=== Problem requirements ===
Every line below that holds the string "more" must be copied.

=== Input data ===
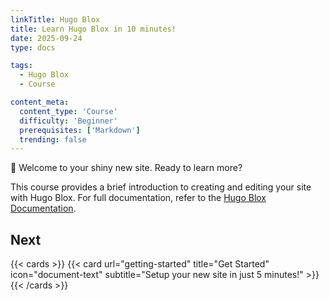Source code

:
 ```yaml
---
linkTitle: Hugo Blox
title: Learn Hugo Blox in 10 minutes!
date: 2025-09-24
type: docs

tags:
  - Hugo Blox
  - Course

content_meta:
  content_type: 'Course'
  difficulty: 'Beginner'
  prerequisites: ['Markdown']
  trending: false
---
```


👋 Welcome to your shiny new site. Ready to learn more?

<!--more-->

This course provides a brief introduction to creating and editing your site with Hugo Blox. For full documentation, refer to the [Hugo Blox Documentation](https://docs.hugoblox.com/).

## Next

{{< cards >}}
  {{< card url="getting-started" title="Get Started" icon="document-text" subtitle="Setup your new site in just 5 minutes!" >}}
{{< /cards >}}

=== Answer section ===
👋 Welcome to your shiny new site. Ready to learn more?
<!--more-->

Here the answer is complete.